- AIM OF THE TASK
Send each entry back exactly as given, pictures excluded.

- DATA FOR REVIEW
──────────

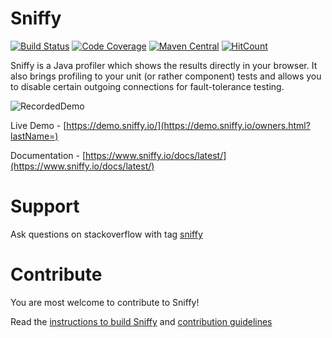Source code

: Sniffy
============

[![Build Status](https://github.com/sniffy/sniffy/workflows/Build%20and%20deploy/badge.svg)](https://github.com/sniffy/sniffy/actions?query=workflow%3A%22Build+and+deploy%22)
[![Code Coverage](https://codecov.io/gh/sniffy/sniffy/branch/develop/graph/badge.svg)](https://codecov.io/gh/sniffy/sniffy)
[![Maven Central](https://maven-badges.herokuapp.com/maven-central/io.sniffy/sniffy/badge.svg?style=flat)](https://maven-badges.herokuapp.com/maven-central/io.sniffy/sniffy)
[![HitCount](http://hits.dwyl.com/sniffy/sniffy.svg)](http://hits.dwyl.com/sniffy/sniffy)

Sniffy is a Java profiler which shows the results directly in your browser.
It also brings profiling to your unit (or rather component) tests and allows you to disable certain outgoing connections for fault-tolerance testing.


![RecordedDemo](http://sniffy.io/demo.gif)

Live Demo - [https://demo.sniffy.io/](https://demo.sniffy.io/owners.html?lastName=)

Documentation - [https://www.sniffy.io/docs/latest/](https://www.sniffy.io/docs/latest/)

Support
============
Ask questions on stackoverflow with tag [sniffy](https://stackoverflow.com/questions/tagged/sniffy)

Contribute
============
You are most welcome to contribute to Sniffy!

Read the [instructions to build Sniffy](https://github.com/sniffy/sniffy/wiki/Building-Sniffy) and [contribution guidelines](https://github.com/sniffy/sniffy/blob/master/CONTRIBUTING.md)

──────────

- SOLUTION
Source code

: Sniffy
============

[![Build Status](https://github.com/sniffy/sniffy/workflows/Build%20and%20deploy/badge.svg)](https://github.com/sniffy/sniffy/actions?query=workflow%3A%22Build+and+deploy%22)
[![Code Coverage](https://codecov.io/gh/sniffy/sniffy/branch/develop/graph/badge.svg)](https://codecov.io/gh/sniffy/sniffy)
[![Maven Central](https://maven-badges.herokuapp.com/maven-central/io.sniffy/sniffy/badge.svg?style=flat)](https://maven-badges.herokuapp.com/maven-central/io.sniffy/sniffy)
[![HitCount](http://hits.dwyl.com/sniffy/sniffy.svg)](http://hits.dwyl.com/sniffy/sniffy)

Sniffy is a Java profiler which shows the results directly in your browser.
It also brings profiling to your unit (or rather component) tests and allows you to disable certain outgoing connections for fault-tolerance testing.


![RecordedDemo](http://sniffy.io/demo.gif)

Live Demo - [https://demo.sniffy.io/](https://demo.sniffy.io/owners.html?lastName=)

Documentation - [https://www.sniffy.io/docs/latest/](https://www.sniffy.io/docs/latest/)

Support
============
Ask questions on stackoverflow with tag [sniffy](https://stackoverflow.com/questions/tagged/sniffy)

Contribute
============
You are most welcome to contribute to Sniffy!

Read the [instructions to build Sniffy](https://github.com/sniffy/sniffy/wiki/Building-Sniffy) and [contribution guidelines](https://github.com/sniffy/sniffy/blob/master/CONTRIBUTING.md)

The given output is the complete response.